[Opening DATA RECORDS section]

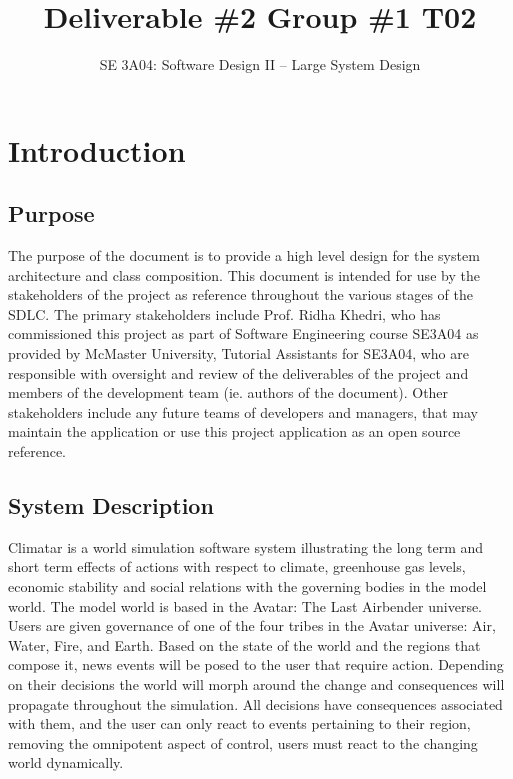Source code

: \documentclass[]{article}
\title{Deliverable \#2 Group \#1 T02}
\author{SE 3A04: Software Design II -- Large System Design}
\date{}
\begin{document}
\maketitle	

\section{Introduction}
\label{sec:introduction}

\subsection{Purpose}
\label{sub:purpose}
The purpose of the document is to provide a high level design for the system architecture and class composition. This document is intended for use by the stakeholders of the project as reference throughout the various stages of the SDLC. The primary stakeholders include Prof. Ridha Khedri, who has commissioned this project as part of Software Engineering course SE3A04 as provided by McMaster University, Tutorial Assistants for SE3A04, who are responsible with oversight and review of the deliverables of the project and members of the development team (ie. authors of the document). Other stakeholders include any future teams of developers and managers, that may maintain the application or use this project application as an open source reference.


\subsection{System Description}
\label{sub:system_description}
Climatar is a world simulation software system illustrating the long term and short term effects of actions with respect to climate, greenhouse gas levels, economic stability and social relations with the governing bodies in the model world. The model world is based in the Avatar: The Last Airbender universe. Users are given governance of one of the four tribes in the Avatar universe: Air, Water, Fire, and Earth. Based on the state of the world and the regions that compose it, news events will be posed to the user that require action. Depending on their decisions the world will morph around the change and consequences will propagate throughout the simulation. All decisions have consequences associated with them, and the user can only react to events pertaining to their region, removing the omnipotent aspect of control, users must react to the changing world dynamically.
\end{document}
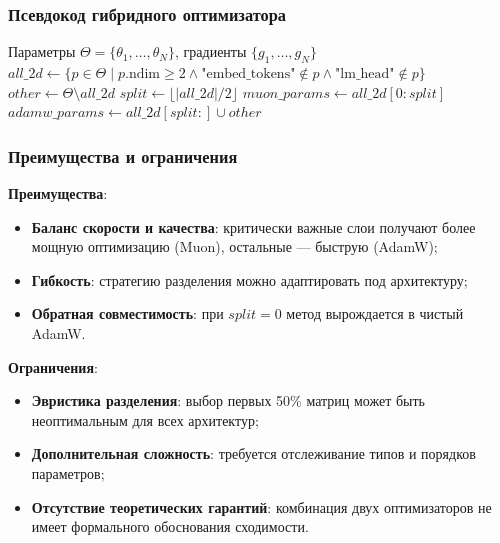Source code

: \documentclass[a4paper,12pt]{article}
\begin{document}
\subsubsection{Псевдокод гибридного оптимизатора}

\begin{algorithm}[H]
\caption{Hybrid: комбинированное обновление всех параметров}
\label{alg:hybrid}
\begin{algorithmic}[1]
\Require Параметры $\Theta = \{\theta_1, \ldots, \theta_N\}$, градиенты $\{g_1, \ldots, g_N\}$
\State {}
\State $all\_2d \gets \{ p \in \Theta \mid p.\text{ndim} \ge 2 \land \text{"embed\_tokens"} \notin p \land \text{"lm\_head"} \notin p \}$
\State $other \gets \Theta \setminus all\_2d$
\State {}
\State $split \gets \lfloor |all\_2d| / 2 \rfloor$
\State $muon\_params \gets all\_2d[0:split]$
\State $adamw\_params \gets all\_2d[split:] \cup other$
\State {}
\State \Return {}
\end{algorithmic}
\end{algorithm}

\subsubsection{Преимущества и ограничения}

\textbf{Преимущества}:
\begin{itemize}
    \item \textbf{Баланс скорости и качества}: критически важные слои получают более мощную оптимизацию (Muon), остальные --- быструю (AdamW);
    \item \textbf{Гибкость}: стратегию разделения можно адаптировать под архитектуру;
    \item \textbf{Обратная совместимость}: при $split = 0$ метод вырождается в чистый AdamW.
\end{itemize}

\textbf{Ограничения}:
\begin{itemize}
    \item \textbf{Эвристика разделения}: выбор первых 50\% матриц может быть неоптимальным для всех архитектур;
    \item \textbf{Дополнительная сложность}: требуется отслеживание типов и порядков параметров;
    \item \textbf{Отсутствие теоретических гарантий}: комбинация двух оптимизаторов не имеет формального обоснования сходимости.
\end{itemize}
\newpage
\end{document}
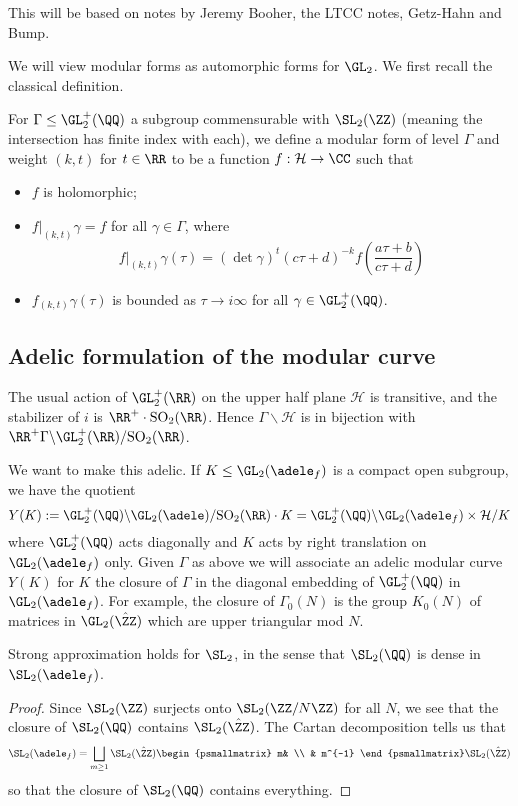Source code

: This will be based on notes by Jeremy Booher, the LTCC notes, Getz-Hahn and Bump.

We will view modular forms as automorphic forms for $\GL_2$. We first recall the classical definition.

\begin{defn}
    For $\Gamma \leq \GL_2^+ (\QQ)$ a subgroup commensurable with $\SL_2 (\ZZ)$ (meaning the intersection has finite index with each), we define a modular form of level $\Gamma$ and weight $(k,t)$ for $t \in \RR$ to be a function $f: \mathcal H \to \CC$ such that
    \begin{itemize}
        \item $f$ is holomorphic;
        \item $f|_{(k,t)} \gamma = f$ for all $\gamma \in \Gamma$, where $$f|_{(k,t)} \gamma(\tau) = (\det \gamma)^t (c\tau+d)^{-k} f\left(\frac{a\tau+b }{c\tau +d}\right)$$
        \item $f_{(k,t)}\gamma(\tau)$ is bounded as $\tau \to i\infty$ for all $\gamma \in \GL_2^+ (\QQ)$.
    \end{itemize}
\end{defn}

\subsection{Adelic formulation of the modular curve}

The usual action of $\GL_2^+ (\RR)$ on the upper half plane $\mathcal H$ is transitive, and the stabilizer of $i$ is $\RR^+ \cdot \mathrm{SO}_2(\RR)$. Hence $\Gamma \backslash \mathcal H$ is in bijection with $\RR^+ \Gamma \backslash \GL_2^+ (\RR) / \mathrm{SO}_2 (\RR)$.

We want to make this adelic. If $K \leq \GL_2(\adele_f)$ is a compact open subgroup, we have the quotient
$$Y(K):= \GL_2^+(\QQ) \backslash \GL_2(\adele)/ \mathrm{SO}_2(\RR)\cdot K = \GL_2^+ (\QQ) \backslash \GL_2(\adele_f) \times \mathcal H/ K$$ where $\GL_2^+(\QQ)$ acts diagonally and $K$ acts by right translation on $\GL_2(\adele_f)$ only. Given $\Gamma$ as above we will associate an adelic modular curve $Y(K)$ for $K$ the closure of $\Gamma$ in the diagonal embedding of $\GL_2^+ (\QQ)$ in $\GL_2 (\adele_f)$. For example, the closure of $\Gamma_0(N)$ is the group $K_0(N)$ of matrices in $\GL_2(\hat{\ZZ})$ which are upper triangular mod $N$.

\begin{thm}
    Strong approximation holds for $\SL_2$, in the sense that $\SL_2(\QQ)$ is dense in $\SL_2(\adele_f)$.
\end{thm}
\begin{proof}
    Since $\SL_2(\ZZ)$ surjects onto $\SL_2(\ZZ/N\ZZ)$ for all $N$, we see that the closure of $\SL_2(\QQ)$ contains $\SL_2(\hat{\ZZ})$. The Cartan decomposition tells us that
    $$\SL_2(\adele_f) = \bigsqcup\limits_{m\geq 1} \SL_2(\hat{\ZZ})\begin{psmallmatrix}
        m& \\ & m^{-1}
    \end{psmallmatrix} \SL_2(\hat{\ZZ})$$ so that the closure of $\SL_2(\QQ)$ contains everything.
\end{proof}



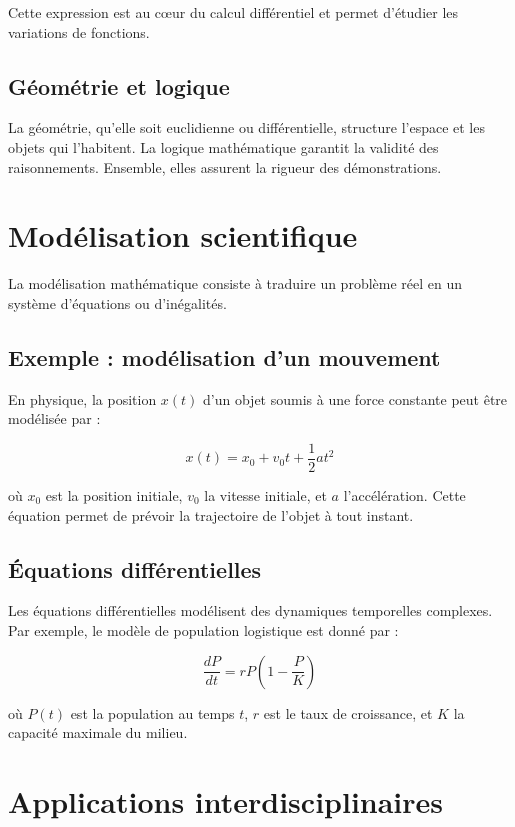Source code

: \documentclass[11pt,a4paper]{article}
\begin{document}
Cette expression est au cœur du calcul différentiel et permet d'étudier les variations de fonctions.

\subsection*{Géométrie et logique}

La géométrie, qu’elle soit euclidienne ou différentielle, structure l’espace et les objets qui l’habitent. La logique mathématique garantit la validité des raisonnements. Ensemble, elles assurent la rigueur des démonstrations.

\section{Modélisation scientifique}

La modélisation mathématique consiste à traduire un problème réel en un système d’équations ou d’inégalités.

\subsection*{Exemple : modélisation d’un mouvement}

En physique, la position $x(t)$ d’un objet soumis à une force constante peut être modélisée par :

\begin{equation}
x(t) = x_0 + v_0 t + \frac{1}{2} a t^2
\end{equation}

où $x_0$ est la position initiale, $v_0$ la vitesse initiale, et $a$ l’accélération. Cette équation permet de prévoir la trajectoire de l’objet à tout instant.

\subsection*{Équations différentielles}

Les équations différentielles modélisent des dynamiques temporelles complexes. Par exemple, le modèle de population logistique est donné par :

\begin{equation}
\frac{dP}{dt} = r P \left(1 - \frac{P}{K}\right)
\end{equation}

où $P(t)$ est la population au temps $t$, $r$ est le taux de croissance, et $K$ la capacité maximale du milieu.

\section{Applications interdisciplinaires}
\end{document}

[Closing DATA RECORDS section]

#### [WHAT IS REQUIRED]
The entries above need to be repeated in full, word for word. Skip the images.

#### [EXPECTED OUTPUT]
Source code

: \documentclass[]{article}
\title{Deliverable \#2 Group \#1 T02}
\author{SE 3A04: Software Design II -- Large System Design}
\date{}
\begin{document}
\maketitle	

\section{Introduction}
\label{sec:introduction}

\subsection{Purpose}
\label{sub:purpose}
The purpose of the document is to provide a high level design for the system architecture and class composition. This document is intended for use by the stakeholders of the project as reference throughout the various stages of the SDLC. The primary stakeholders include Prof. Ridha Khedri, who has commissioned this project as part of Software Engineering course SE3A04 as provided by McMaster University, Tutorial Assistants for SE3A04, who are responsible with oversight and review of the deliverables of the project and members of the development team (ie. authors of the document). Other stakeholders include any future teams of developers and managers, that may maintain the application or use this project application as an open source reference.


\subsection{System Description}
\label{sub:system_description}
Climatar is a world simulation software system illustrating the long term and short term effects of actions with respect to climate, greenhouse gas levels, economic stability and social relations with the governing bodies in the model world. The model world is based in the Avatar: The Last Airbender universe. Users are given governance of one of the four tribes in the Avatar universe: Air, Water, Fire, and Earth. Based on the state of the world and the regions that compose it, news events will be posed to the user that require action. Depending on their decisions the world will morph around the change and consequences will propagate throughout the simulation. All decisions have consequences associated with them, and the user can only react to events pertaining to their region, removing the omnipotent aspect of control, users must react to the changing world dynamically.
\end{document}
Source code

: \documentclass[a4paper,12pt]{article}
\begin{document}
\subsubsection{Псевдокод гибридного оптимизатора}

\begin{algorithm}[H]
\caption{Hybrid: комбинированное обновление всех параметров}
\label{alg:hybrid}
\begin{algorithmic}[1]
\Require Параметры $\Theta = \{\theta_1, \ldots, \theta_N\}$, градиенты $\{g_1, \ldots, g_N\}$
\State {}
\State $all\_2d \gets \{ p \in \Theta \mid p.\text{ndim} \ge 2 \land \text{"embed\_tokens"} \notin p \land \text{"lm\_head"} \notin p \}$
\State $other \gets \Theta \setminus all\_2d$
\State {}
\State $split \gets \lfloor |all\_2d| / 2 \rfloor$
\State $muon\_params \gets all\_2d[0:split]$
\State $adamw\_params \gets all\_2d[split:] \cup other$
\State {}
\State \Return {}
\end{algorithmic}
\end{algorithm}

\subsubsection{Преимущества и ограничения}

\textbf{Преимущества}:
\begin{itemize}
    \item \textbf{Баланс скорости и качества}: критически важные слои получают более мощную оптимизацию (Muon), остальные --- быструю (AdamW);
    \item \textbf{Гибкость}: стратегию разделения можно адаптировать под архитектуру;
    \item \textbf{Обратная совместимость}: при $split = 0$ метод вырождается в чистый AdamW.
\end{itemize}

\textbf{Ограничения}:
\begin{itemize}
    \item \textbf{Эвристика разделения}: выбор первых 50\% матриц может быть неоптимальным для всех архитектур;
    \item \textbf{Дополнительная сложность}: требуется отслеживание типов и порядков параметров;
    \item \textbf{Отсутствие теоретических гарантий}: комбинация двух оптимизаторов не имеет формального обоснования сходимости.
\end{itemize}
\newpage
\end{document}
Source code

: This will be based on notes by Jeremy Booher, the LTCC notes, Getz-Hahn and Bump.

We will view modular forms as automorphic forms for $\GL_2$. We first recall the classical definition.

\begin{defn}
    For $\Gamma \leq \GL_2^+ (\QQ)$ a subgroup commensurable with $\SL_2 (\ZZ)$ (meaning the intersection has finite index with each), we define a modular form of level $\Gamma$ and weight $(k,t)$ for $t \in \RR$ to be a function $f: \mathcal H \to \CC$ such that
    \begin{itemize}
        \item $f$ is holomorphic;
        \item $f|_{(k,t)} \gamma = f$ for all $\gamma \in \Gamma$, where $$f|_{(k,t)} \gamma(\tau) = (\det \gamma)^t (c\tau+d)^{-k} f\left(\frac{a\tau+b }{c\tau +d}\right)$$
        \item $f_{(k,t)}\gamma(\tau)$ is bounded as $\tau \to i\infty$ for all $\gamma \in \GL_2^+ (\QQ)$.
    \end{itemize}
\end{defn}

\subsection{Adelic formulation of the modular curve}

The usual action of $\GL_2^+ (\RR)$ on the upper half plane $\mathcal H$ is transitive, and the stabilizer of $i$ is $\RR^+ \cdot \mathrm{SO}_2(\RR)$. Hence $\Gamma \backslash \mathcal H$ is in bijection with $\RR^+ \Gamma \backslash \GL_2^+ (\RR) / \mathrm{SO}_2 (\RR)$.

We want to make this adelic. If $K \leq \GL_2(\adele_f)$ is a compact open subgroup, we have the quotient
$$Y(K):= \GL_2^+(\QQ) \backslash \GL_2(\adele)/ \mathrm{SO}_2(\RR)\cdot K = \GL_2^+ (\QQ) \backslash \GL_2(\adele_f) \times \mathcal H/ K$$ where $\GL_2^+(\QQ)$ acts diagonally and $K$ acts by right translation on $\GL_2(\adele_f)$ only. Given $\Gamma$ as above we will associate an adelic modular curve $Y(K)$ for $K$ the closure of $\Gamma$ in the diagonal embedding of $\GL_2^+ (\QQ)$ in $\GL_2 (\adele_f)$. For example, the closure of $\Gamma_0(N)$ is the group $K_0(N)$ of matrices in $\GL_2(\hat{\ZZ})$ which are upper triangular mod $N$.

\begin{thm}
    Strong approximation holds for $\SL_2$, in the sense that $\SL_2(\QQ)$ is dense in $\SL_2(\adele_f)$.
\end{thm}
\begin{proof}
    Since $\SL_2(\ZZ)$ surjects onto $\SL_2(\ZZ/N\ZZ)$ for all $N$, we see that the closure of $\SL_2(\QQ)$ contains $\SL_2(\hat{\ZZ})$. The Cartan decomposition tells us that
    $$\SL_2(\adele_f) = \bigsqcup\limits_{m\geq 1} \SL_2(\hat{\ZZ})\begin{psmallmatrix}
        m& \\ & m^{-1}
    \end{psmallmatrix} \SL_2(\hat{\ZZ})$$ so that the closure of $\SL_2(\QQ)$ contains everything.
\end{proof}



Source code

: \documentclass[11pt,a4paper]{article}
\begin{document}
Cette expression est au cœur du calcul différentiel et permet d'étudier les variations de fonctions.

\subsection*{Géométrie et logique}

La géométrie, qu’elle soit euclidienne ou différentielle, structure l’espace et les objets qui l’habitent. La logique mathématique garantit la validité des raisonnements. Ensemble, elles assurent la rigueur des démonstrations.

\section{Modélisation scientifique}

La modélisation mathématique consiste à traduire un problème réel en un système d’équations ou d’inégalités.

\subsection*{Exemple : modélisation d’un mouvement}

En physique, la position $x(t)$ d’un objet soumis à une force constante peut être modélisée par :

\begin{equation}
x(t) = x_0 + v_0 t + \frac{1}{2} a t^2
\end{equation}

où $x_0$ est la position initiale, $v_0$ la vitesse initiale, et $a$ l’accélération. Cette équation permet de prévoir la trajectoire de l’objet à tout instant.

\subsection*{Équations différentielles}

Les équations différentielles modélisent des dynamiques temporelles complexes. Par exemple, le modèle de population logistique est donné par :

\begin{equation}
\frac{dP}{dt} = r P \left(1 - \frac{P}{K}\right)
\end{equation}

où $P(t)$ est la population au temps $t$, $r$ est le taux de croissance, et $K$ la capacité maximale du milieu.

\section{Applications interdisciplinaires}
\end{document}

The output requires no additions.